I can keep doing this for as many queries as I like:

var queryN = (from a in DbContext.TableNameN join b in query1 on a.ID equals b.ID select new { b.Column1, b.column2, b.column3,...,b.columnM }).ToList();

The Problem: query1 is takes a long time to execute. When I execute query2, query3...queryN, query1 is being executed (N-1) times...this is not a very efficient way of doing things (especially since query1 isn't changing). As I said before, if I were writing T-SQL, I would put the result of query1 into a temporary table and then use that table in the subsequent queries.

Edit 2:

I'm going to give the credit for answering this question to Albin Sunnanbo for his comment:

When I had similar problems with a heavy query that I wanted to reuse in several other queries I always went back to the solution of creating a join in each query and put more effort in optimizing the query execution (mostly by tweaking my indexes).

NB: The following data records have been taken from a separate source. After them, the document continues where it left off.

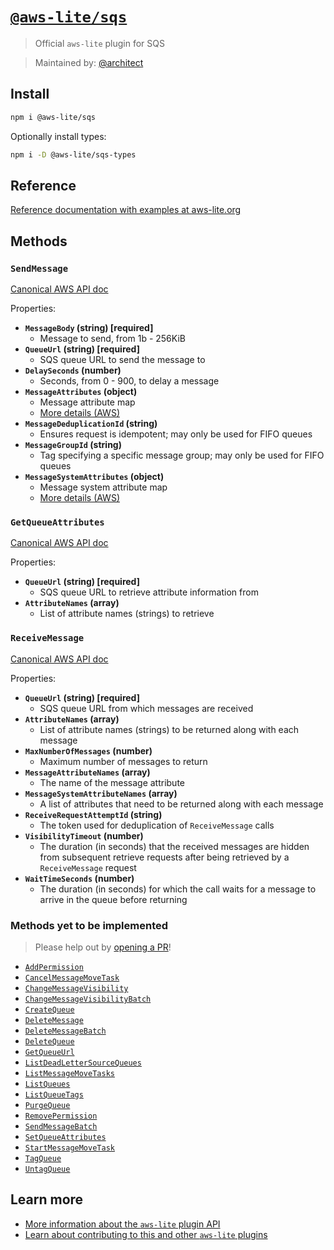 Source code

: # [`@aws-lite/sqs`](https://aws-lite.org/services/sqs)

> Official `aws-lite` plugin for SQS

> Maintained by: [@architect](https://github.com/architect)


## Install

```sh
npm i @aws-lite/sqs
```

Optionally install types:

```sh
npm i -D @aws-lite/sqs-types
```


## Reference

[Reference documentation with examples at aws-lite.org](https://aws-lite.org/services/sqs)


## Methods

<!-- ! Do not remove METHOD_DOCS_START / METHOD_DOCS_END ! -->
<!-- METHOD_DOCS_START -->
### `SendMessage`

[Canonical AWS API doc](https://docs.aws.amazon.com/AWSSimpleQueueService/latest/APIReference/API_SendMessage.html)

Properties:
- **`MessageBody` (string) [required]**
  - Message to send, from 1b - 256KiB
- **`QueueUrl` (string) [required]**
  - SQS queue URL to send the message to
- **`DelaySeconds` (number)**
  - Seconds, from 0 - 900, to delay a message
- **`MessageAttributes` (object)**
  - Message attribute map
  - [More details (AWS)](https://docs.aws.amazon.com/AWSSimpleQueueService/latest/APIReference/API_MessageAttributeValue.html)
- **`MessageDeduplicationId` (string)**
  - Ensures request is idempotent; may only be used for FIFO queues
- **`MessageGroupId` (string)**
  - Tag specifying a specific message group; may only be used for FIFO queues
- **`MessageSystemAttributes` (object)**
  - Message system attribute map
  - [More details (AWS)](https://docs.aws.amazon.com/AWSSimpleQueueService/latest/APIReference/API_MessageSystemAttributeValue.html)


### `GetQueueAttributes`

[Canonical AWS API doc](https://docs.aws.amazon.com/AWSSimpleQueueService/latest/APIReference/API_GetQueueAttributes.html)

Properties:
- **`QueueUrl` (string) [required]**
  - SQS queue URL to retrieve attribute information from
- **`AttributeNames` (array)**
  - List of attribute names (strings) to retrieve


### `ReceiveMessage`

[Canonical AWS API doc](https://docs.aws.amazon.com/AWSSimpleQueueService/latest/APIReference/API_ReceiveMessage.html)

Properties:
- **`QueueUrl` (string) [required]**
  - SQS queue URL from which messages are received
- **`AttributeNames` (array)**
  - List of attribute names (strings) to be returned along with each message
- **`MaxNumberOfMessages` (number)**
  - Maximum number of messages to return
- **`MessageAttributeNames` (array)**
  - The name of the message attribute
- **`MessageSystemAttributeNames` (array)**
  - A list of attributes that need to be returned along with each message
- **`ReceiveRequestAttemptId` (string)**
  - The token used for deduplication of `ReceiveMessage` calls
- **`VisibilityTimeout` (number)**
  - The duration (in seconds) that the received messages are hidden from subsequent retrieve requests after being retrieved by a `ReceiveMessage` request
- **`WaitTimeSeconds` (number)**
  - The duration (in seconds) for which the call waits for a message to arrive in the queue before returning


### Methods yet to be implemented

> Please help out by [opening a PR](https://github.com/architect/aws-lite#authoring-aws-lite-plugins)!

- [`AddPermission`](https://docs.aws.amazon.com/AWSSimpleQueueService/latest/APIReference/API_AddPermission.html)
- [`CancelMessageMoveTask`](https://docs.aws.amazon.com/AWSSimpleQueueService/latest/APIReference/API_CancelMessageMoveTask.html)
- [`ChangeMessageVisibility`](https://docs.aws.amazon.com/AWSSimpleQueueService/latest/APIReference/API_ChangeMessageVisibility.html)
- [`ChangeMessageVisibilityBatch`](https://docs.aws.amazon.com/AWSSimpleQueueService/latest/APIReference/API_ChangeMessageVisibilityBatch.html)
- [`CreateQueue`](https://docs.aws.amazon.com/AWSSimpleQueueService/latest/APIReference/API_CreateQueue.html)
- [`DeleteMessage`](https://docs.aws.amazon.com/AWSSimpleQueueService/latest/APIReference/API_DeleteMessage.html)
- [`DeleteMessageBatch`](https://docs.aws.amazon.com/AWSSimpleQueueService/latest/APIReference/API_DeleteMessageBatch.html)
- [`DeleteQueue`](https://docs.aws.amazon.com/AWSSimpleQueueService/latest/APIReference/API_DeleteQueue.html)
- [`GetQueueUrl`](https://docs.aws.amazon.com/AWSSimpleQueueService/latest/APIReference/API_GetQueueUrl.html)
- [`ListDeadLetterSourceQueues`](https://docs.aws.amazon.com/AWSSimpleQueueService/latest/APIReference/API_ListDeadLetterSourceQueues.html)
- [`ListMessageMoveTasks`](https://docs.aws.amazon.com/AWSSimpleQueueService/latest/APIReference/API_ListMessageMoveTasks.html)
- [`ListQueues`](https://docs.aws.amazon.com/AWSSimpleQueueService/latest/APIReference/API_ListQueues.html)
- [`ListQueueTags`](https://docs.aws.amazon.com/AWSSimpleQueueService/latest/APIReference/API_ListQueueTags.html)
- [`PurgeQueue`](https://docs.aws.amazon.com/AWSSimpleQueueService/latest/APIReference/API_PurgeQueue.html)
- [`RemovePermission`](https://docs.aws.amazon.com/AWSSimpleQueueService/latest/APIReference/API_RemovePermission.html)
- [`SendMessageBatch`](https://docs.aws.amazon.com/AWSSimpleQueueService/latest/APIReference/API_SendMessageBatch.html)
- [`SetQueueAttributes`](https://docs.aws.amazon.com/AWSSimpleQueueService/latest/APIReference/API_SetQueueAttributes.html)
- [`StartMessageMoveTask`](https://docs.aws.amazon.com/AWSSimpleQueueService/latest/APIReference/API_StartMessageMoveTask.html)
- [`TagQueue`](https://docs.aws.amazon.com/AWSSimpleQueueService/latest/APIReference/API_TagQueue.html)
- [`UntagQueue`](https://docs.aws.amazon.com/AWSSimpleQueueService/latest/APIReference/API_UntagQueue.html)
<!-- METHOD_DOCS_END -->


## Learn more

- [More information about the `aws-lite` plugin API](https://aws-lite.org/plugin-api)
- [Learn about contributing to this and other `aws-lite` plugins](https://aws-lite.org/contributing)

I think that's really the best that one can do with Entity Framework. In the end, if the performance gets really bad, I'll probably go with John Wooley's suggestion:

This may be a situation where dropping to native ADO against a stored proc returning multiple results and using an internal temp table might be your best option for this operation. Use EF for the other 90% of your app.

Thanks to everyone who commented on this post...I appreciate everyone's input!

HydroPowerDeveloper
  • 3,302
  • 7
  • 31
  • 38
  • You need to avoid converting your initial IQueryable to an IEnumerable (via ToList/ToArray/AsEnumerable/etc) if you want to keep your query directly on the server. EF should compose the query correctly over joined expression trees. You can't pass more than 2000 parameters using Contains over an IEnumerable. Why isn't query1IDs IQueryable? – Jim Wooley Sep 28 '11 at 21:05
  • Hi Jim, thanks for your comments. Please refer to Edit 1 in my original question for more clarification as to what I'm trying to do. The problem isn't keeping the query on the server (I surely want to do that for the reasons that you gave)...the problem is that I don't want to keep executing query1 because it is very slow. – HydroPowerDeveloper Sep 29 '11 at 03:58
  • It might be possible to use a temporary table with Linq To Entities. I had done this will Linq2Sql, but don't know enough about Linq To Entities to say whether something similar could be done. See my reply to this question http://stackoverflow.com/questions/6122185/avoiding-the-2100-parameter-limit-in-linq-to-sql/6125328#6125328 for more details. – sgmoore Sep 29 '11 at 08:23
  • Hello sgmoore! Yes! This is the kind of thing that I'd like to do with Linq2Entities...however, I'm not sure that it is possible. I'm going to investigate this a bit further. If it is possible in Entity Framework, I think that the implementation will be a little more complicated. It sounds like I would have to edit the *.edmx file on the fly---this might not be possible. Does anyone have any ideas as to how one could implement sgmoore's idea in Linq2Entities? – HydroPowerDeveloper Sep 29 '11 at 11:16
  • The downside of @sgmoore's option is that it doesn't work in highly concurrent environments. It also requires admin (create table/delete table) permissions in the database which is often a security vulnerability. With L2S, I could recommend using a stored proc returning IMultipleResults, but EF doesn't support those yet. This may be a situation where dropping to native ADO against a stored proc returning multiple results and using an internal temp table might be your best option for this operation. Use EF for the other 90% of your app. – Jim Wooley Sep 29 '11 at 13:58
  • @Jim Wooley - I'm coming to same conclusion. Entity Framework is absolutely fantastic for a lot of (most?) things, but when performance is absolutely critial, it might become necessary to deal with the situation at a lower level (i.e., native ADO). Thanks for your comments! – HydroPowerDeveloper Sep 29 '11 at 14:47
  • @JimWooley. Either you missed the fact that this is dealing with temporary tables or you know something I don't. If the latter, then can you be more specific about what issues this should cause in highly concurrent environments and also how do you configure a user without permission to create a temporary table. – sgmoore Sep 29 '11 at 16:31

3 Answers3

2

If the size of TableName is not too big to load the whole table you use

var tableNameById = DbContext.TableName.ToDictionary(x => x.ID);

to fetch the whole table and automatically put it in a local Dictionary with ID as key.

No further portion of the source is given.